### Exercise goal:
Nothing but the text of the records belongs in your answer: repeat all of it exactly and leave out the images.

··· Extracted data ···

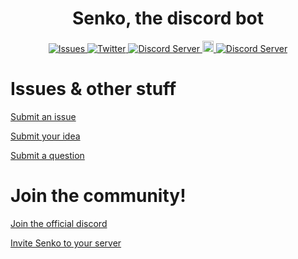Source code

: <div align='center'>
    <h1>Senko, the discord bot</h1>
    <a href="https://github.com/Senko-The-Kitsune/Senko-Issues/issues">
        <img alt="Issues" src="https://img.shields.io/github/issues/Senko-The-Kitsune/Senko-Issues?color=0088ff">
    </a>
    <a href="https://twitter.com/TrueSenko">
        <img alt="Twitter" src="https://img.shields.io/badge/Twitter-2f4962?style=flat&logo=twitter">
    </a>
    <a href="https://discord.gg/senko">
        <img src="https://discordapp.com/api/guilds/777251087592718336/widget.png?style=shield" alt="Discord Server">
    </a>
    <a href="https://badge.fury.io/gh/Senko-The-Kitsune%2FSenko-Issues">
        <img 
        src="https://badge.fury.io/gh/Senko-The-Kitsune%2FSenko-Issues.svg" 
        alt="Version" height="18">
    </a>
    <a href="https://reddit.com/r/SenkosWorld">
        <img href="https://reddit.com/r/SenkosWorld" alt="Discord Server" src="https://img.shields.io/badge/Reddit-505050?style=flat&logo=reddit">
    </a>
    <div>
</div>


<div align='left'>

<h1>Issues & other stuff</h1>

[Submit an issue](https://github.com/SenkoTheKitsune1/Senko-Issues/issues/new?assignees=&labels=Bug/Error&template=bug-report.md&title=)

[Submit your idea](https://github.com/Senko-The-Kitsune/Senko-Issues/issues/new?assignees=&labels=Feature+Request&template=feature_request.md&title=)

[Submit a question](https://github.com/SenkoTheKitsune1/Senko-Issues/issues/new?assignees=&labels=Question)

<h1>Join the community!</h1>

[Join the official discord](https://discord.com/invite/senko)

[Invite Senko to your server](https://discord.com/oauth2/authorize?client_id=777676015887319050&permissions=25600&scope=bot)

···

### Written answer:
Source code

: <div align='center'>
    <h1>Senko, the discord bot</h1>
    <a href="https://github.com/Senko-The-Kitsune/Senko-Issues/issues">
        <img alt="Issues" src="https://img.shields.io/github/issues/Senko-The-Kitsune/Senko-Issues?color=0088ff">
    </a>
    <a href="https://twitter.com/TrueSenko">
        <img alt="Twitter" src="https://img.shields.io/badge/Twitter-2f4962?style=flat&logo=twitter">
    </a>
    <a href="https://discord.gg/senko">
        <img src="https://discordapp.com/api/guilds/777251087592718336/widget.png?style=shield" alt="Discord Server">
    </a>
    <a href="https://badge.fury.io/gh/Senko-The-Kitsune%2FSenko-Issues">
        <img 
        src="https://badge.fury.io/gh/Senko-The-Kitsune%2FSenko-Issues.svg" 
        alt="Version" height="18">
    </a>
    <a href="https://reddit.com/r/SenkosWorld">
        <img href="https://reddit.com/r/SenkosWorld" alt="Discord Server" src="https://img.shields.io/badge/Reddit-505050?style=flat&logo=reddit">
    </a>
    <div>
</div>


<div align='left'>

<h1>Issues & other stuff</h1>

[Submit an issue](https://github.com/SenkoTheKitsune1/Senko-Issues/issues/new?assignees=&labels=Bug/Error&template=bug-report.md&title=)

[Submit your idea](https://github.com/Senko-The-Kitsune/Senko-Issues/issues/new?assignees=&labels=Feature+Request&template=feature_request.md&title=)

[Submit a question](https://github.com/SenkoTheKitsune1/Senko-Issues/issues/new?assignees=&labels=Question)

<h1>Join the community!</h1>

[Join the official discord](https://discord.com/invite/senko)

[Invite Senko to your server](https://discord.com/oauth2/authorize?client_id=777676015887319050&permissions=25600&scope=bot)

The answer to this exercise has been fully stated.